◆ Records excerpted from a collection ◆
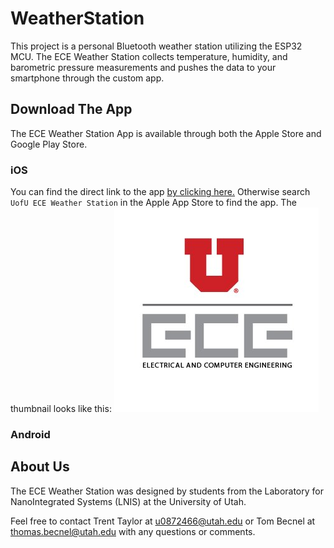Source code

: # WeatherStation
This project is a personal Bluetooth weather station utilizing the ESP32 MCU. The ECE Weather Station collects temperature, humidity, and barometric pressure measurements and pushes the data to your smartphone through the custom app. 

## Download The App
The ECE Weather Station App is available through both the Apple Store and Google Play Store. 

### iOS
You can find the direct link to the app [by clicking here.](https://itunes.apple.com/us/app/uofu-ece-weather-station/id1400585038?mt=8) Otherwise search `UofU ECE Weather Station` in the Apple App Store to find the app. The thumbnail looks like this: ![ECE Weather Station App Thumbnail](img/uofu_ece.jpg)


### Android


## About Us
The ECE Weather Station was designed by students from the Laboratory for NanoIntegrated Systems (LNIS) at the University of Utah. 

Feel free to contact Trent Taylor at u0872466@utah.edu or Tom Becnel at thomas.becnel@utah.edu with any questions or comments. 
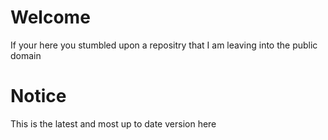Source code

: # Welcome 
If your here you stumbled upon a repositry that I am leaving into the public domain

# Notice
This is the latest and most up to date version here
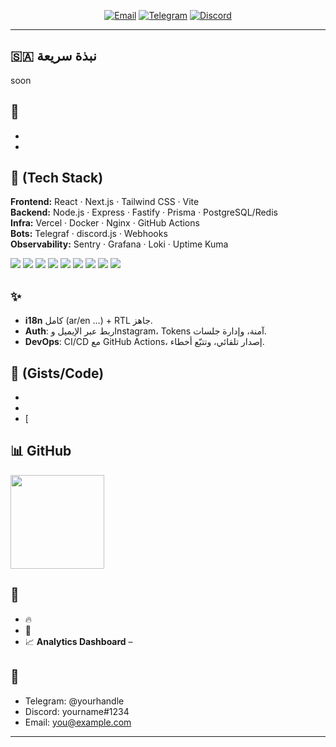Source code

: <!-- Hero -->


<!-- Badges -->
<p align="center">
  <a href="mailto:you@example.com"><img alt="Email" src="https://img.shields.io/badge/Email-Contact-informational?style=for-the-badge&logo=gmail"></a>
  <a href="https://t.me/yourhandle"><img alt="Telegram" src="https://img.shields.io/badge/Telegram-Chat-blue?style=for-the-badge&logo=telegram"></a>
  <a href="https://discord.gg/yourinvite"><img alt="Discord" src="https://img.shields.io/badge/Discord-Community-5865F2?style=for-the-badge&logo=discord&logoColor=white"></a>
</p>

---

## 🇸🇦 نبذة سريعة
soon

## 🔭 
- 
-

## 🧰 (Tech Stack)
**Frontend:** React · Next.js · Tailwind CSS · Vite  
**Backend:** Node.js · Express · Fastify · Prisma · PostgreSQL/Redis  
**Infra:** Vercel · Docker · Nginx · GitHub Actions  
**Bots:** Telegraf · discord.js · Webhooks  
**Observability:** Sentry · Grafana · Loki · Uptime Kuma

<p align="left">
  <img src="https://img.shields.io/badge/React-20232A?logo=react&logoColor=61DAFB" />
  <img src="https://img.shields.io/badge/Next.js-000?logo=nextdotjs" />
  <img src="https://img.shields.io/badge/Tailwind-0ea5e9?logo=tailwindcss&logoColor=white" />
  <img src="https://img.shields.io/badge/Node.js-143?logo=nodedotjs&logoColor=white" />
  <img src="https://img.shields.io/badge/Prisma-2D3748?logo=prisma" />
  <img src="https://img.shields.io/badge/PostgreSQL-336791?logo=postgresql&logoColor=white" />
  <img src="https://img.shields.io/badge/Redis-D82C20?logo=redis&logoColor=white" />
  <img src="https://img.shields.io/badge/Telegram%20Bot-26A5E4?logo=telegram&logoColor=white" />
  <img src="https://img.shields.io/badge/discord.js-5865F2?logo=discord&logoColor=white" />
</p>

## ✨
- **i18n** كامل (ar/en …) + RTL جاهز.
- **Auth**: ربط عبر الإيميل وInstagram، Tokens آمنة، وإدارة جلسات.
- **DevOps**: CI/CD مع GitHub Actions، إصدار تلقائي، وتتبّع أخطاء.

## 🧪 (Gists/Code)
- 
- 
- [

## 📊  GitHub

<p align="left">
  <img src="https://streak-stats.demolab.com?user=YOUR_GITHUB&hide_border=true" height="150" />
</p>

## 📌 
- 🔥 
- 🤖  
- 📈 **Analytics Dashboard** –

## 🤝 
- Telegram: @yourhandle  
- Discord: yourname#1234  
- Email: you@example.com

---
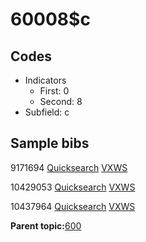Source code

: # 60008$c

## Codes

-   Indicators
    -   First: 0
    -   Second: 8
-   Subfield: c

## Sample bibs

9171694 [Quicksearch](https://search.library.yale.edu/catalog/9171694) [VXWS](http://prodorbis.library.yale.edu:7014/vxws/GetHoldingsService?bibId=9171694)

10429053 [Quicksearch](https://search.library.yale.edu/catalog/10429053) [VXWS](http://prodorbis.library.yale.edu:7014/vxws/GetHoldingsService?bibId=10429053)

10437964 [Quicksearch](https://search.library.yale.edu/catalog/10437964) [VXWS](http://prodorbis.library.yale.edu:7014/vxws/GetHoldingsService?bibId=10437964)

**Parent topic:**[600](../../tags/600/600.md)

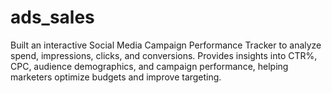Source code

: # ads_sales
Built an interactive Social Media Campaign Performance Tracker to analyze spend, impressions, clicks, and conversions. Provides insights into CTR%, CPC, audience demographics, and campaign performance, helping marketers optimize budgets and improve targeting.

◆ What is needed ◆
Copy each line in the entries above where "VXWS" turns up.

◆ Task solution ◆
9171694 [Quicksearch](https://search.library.yale.edu/catalog/9171694) [VXWS](http://prodorbis.library.yale.edu:7014/vxws/GetHoldingsService?bibId=9171694)
10429053 [Quicksearch](https://search.library.yale.edu/catalog/10429053) [VXWS](http://prodorbis.library.yale.edu:7014/vxws/GetHoldingsService?bibId=10429053)
10437964 [Quicksearch](https://search.library.yale.edu/catalog/10437964) [VXWS](http://prodorbis.library.yale.edu:7014/vxws/GetHoldingsService?bibId=10437964)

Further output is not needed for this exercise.